TASK ITEM »
Please set out each line below exactly as it stands, without the images.

INFORMATION SHOWN »
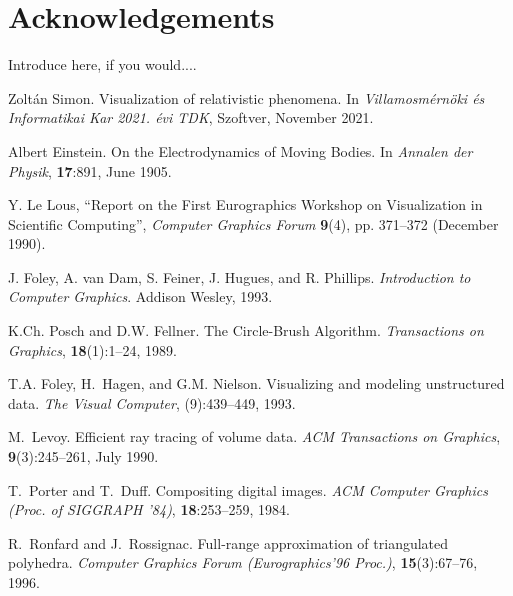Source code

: \documentclass{egpubl}
\begin{document}
\section*{Acknowledgements}

Introduce here, if you would....


\begin{thebibliography}{1}


 Zoltán Simon.
\newblock Visualization of relativistic phenomena.
In \emph{Villamosmérnöki és Informatikai Kar 2021. évi TDK}, Szoftver, November 2021.

 Albert Einstein.
\newblock On the Electrodynamics of Moving Bodies.
In \emph{Annalen der Physik}, \textbf{17}:891, June 1905.


 Y. Le Lous,
``Report on the First Eurographics Workshop on Visualization in
Scientific Computing'', \emph{Computer Graphics Forum\/}
\textbf{9}(4), pp. 371--372 (December 1990).

J. Foley, A. van Dam, S. Feiner, J. Hugues, and R. Phillips.
\newblock \emph{Introduction to Computer Graphics}.
\newblock Addison Wesley, 1993.

K.Ch. Posch and D.W. Fellner.
\newblock The Circle-Brush Algorithm.
\newblock \emph{Transactions on Graphics}, \textbf{18}(1):1--24, 1989.

T.A. Foley, H.~Hagen, and G.M. Nielson.
\newblock Visualizing and modeling unstructured data.
\newblock \emph{The Visual Computer}, (9):439--449, 1993.

M.~Levoy.
\newblock Efficient ray tracing of volume data.
\newblock \emph{ACM Transactions on Graphics},
          \textbf{9}(3):245--261, July 1990.

T.~Porter and T.~Duff.
\newblock Compositing digital images.
\newblock \emph{ACM Computer Graphics (Proc. of SIGGRAPH '84)},
          \textbf{18}:253--259, 1984.

R.~Ronfard and J.~Rossignac.
\newblock Full-range approximation of triangulated polyhedra.
\newblock \emph{Computer Graphics Forum (Eurographics'96 Proc.)},
          \textbf{15}(3):67--76, 1996.

\end{thebibliography}
\end{document}
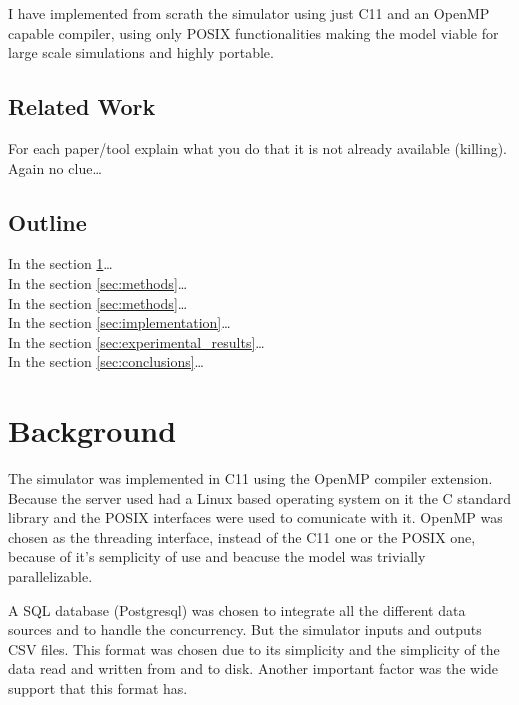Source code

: \documentclass[draft]{article}
\begin{document}
I have implemented from scrath the simulator using just C11 and an OpenMP
capable compiler, using only POSIX functionalities making the model viable for
large scale simulations and highly portable. %

\subsection{Related Work}\label{sec:related_work}

For each paper/tool explain what you do that it is not already available
(killing). Again no clue\dots

\subsection{Outline}\label{sec:outline}

In the section \ref{sec:background}\dots\\
In the section \ref{sec:methods}\dots\\
In the section \ref{sec:methods}\dots\\
In the section \ref{sec:implementation}\dots\\
In the section \ref{sec:experimental_results}\dots\\
In the section \ref{sec:conclusions}\dots\\

\section{Background}\label{sec:background}

The simulator was implemented in C11 using the OpenMP compiler extension.
Because the server used had a Linux based operating system on it the C standard
library and the POSIX interfaces were used to comunicate with it. OpenMP was
chosen as the threading interface, instead of the C11 one or the POSIX one,
because of it's semplicity of use and beacuse the model was trivially
parallelizable.

A SQL database (Postgresql) was chosen to integrate all the different data
sources and to handle the concurrency. But the simulator inputs and outputs CSV
files. This format was chosen due to its simplicity and the simplicity of the
data read and written from and to disk. Another important factor was the wide
support that this format has.
\end{document}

RESULT BELOW »
Source code

: \documentclass{egpubl}
\begin{document}
\section*{Acknowledgements}

Introduce here, if you would....


\begin{thebibliography}{1}


 Zoltán Simon.
\newblock Visualization of relativistic phenomena.
In \emph{Villamosmérnöki és Informatikai Kar 2021. évi TDK}, Szoftver, November 2021.

 Albert Einstein.
\newblock On the Electrodynamics of Moving Bodies.
In \emph{Annalen der Physik}, \textbf{17}:891, June 1905.


 Y. Le Lous,
``Report on the First Eurographics Workshop on Visualization in
Scientific Computing'', \emph{Computer Graphics Forum\/}
\textbf{9}(4), pp. 371--372 (December 1990).

J. Foley, A. van Dam, S. Feiner, J. Hugues, and R. Phillips.
\newblock \emph{Introduction to Computer Graphics}.
\newblock Addison Wesley, 1993.

K.Ch. Posch and D.W. Fellner.
\newblock The Circle-Brush Algorithm.
\newblock \emph{Transactions on Graphics}, \textbf{18}(1):1--24, 1989.

T.A. Foley, H.~Hagen, and G.M. Nielson.
\newblock Visualizing and modeling unstructured data.
\newblock \emph{The Visual Computer}, (9):439--449, 1993.

M.~Levoy.
\newblock Efficient ray tracing of volume data.
\newblock \emph{ACM Transactions on Graphics},
          \textbf{9}(3):245--261, July 1990.

T.~Porter and T.~Duff.
\newblock Compositing digital images.
\newblock \emph{ACM Computer Graphics (Proc. of SIGGRAPH '84)},
          \textbf{18}:253--259, 1984.

R.~Ronfard and J.~Rossignac.
\newblock Full-range approximation of triangulated polyhedra.
\newblock \emph{Computer Graphics Forum (Eurographics'96 Proc.)},
          \textbf{15}(3):67--76, 1996.

\end{thebibliography}
\end{document}
Source code

: \documentclass[draft]{article}
\begin{document}
I have implemented from scrath the simulator using just C11 and an OpenMP
capable compiler, using only POSIX functionalities making the model viable for
large scale simulations and highly portable. %

\subsection{Related Work}\label{sec:related_work}

For each paper/tool explain what you do that it is not already available
(killing). Again no clue\dots

\subsection{Outline}\label{sec:outline}

In the section \ref{sec:background}\dots\\
In the section \ref{sec:methods}\dots\\
In the section \ref{sec:methods}\dots\\
In the section \ref{sec:implementation}\dots\\
In the section \ref{sec:experimental_results}\dots\\
In the section \ref{sec:conclusions}\dots\\

\section{Background}\label{sec:background}

The simulator was implemented in C11 using the OpenMP compiler extension.
Because the server used had a Linux based operating system on it the C standard
library and the POSIX interfaces were used to comunicate with it. OpenMP was
chosen as the threading interface, instead of the C11 one or the POSIX one,
because of it's semplicity of use and beacuse the model was trivially
parallelizable.

A SQL database (Postgresql) was chosen to integrate all the different data
sources and to handle the concurrency. But the simulator inputs and outputs CSV
files. This format was chosen due to its simplicity and the simplicity of the
data read and written from and to disk. Another important factor was the wide
support that this format has.
\end{document}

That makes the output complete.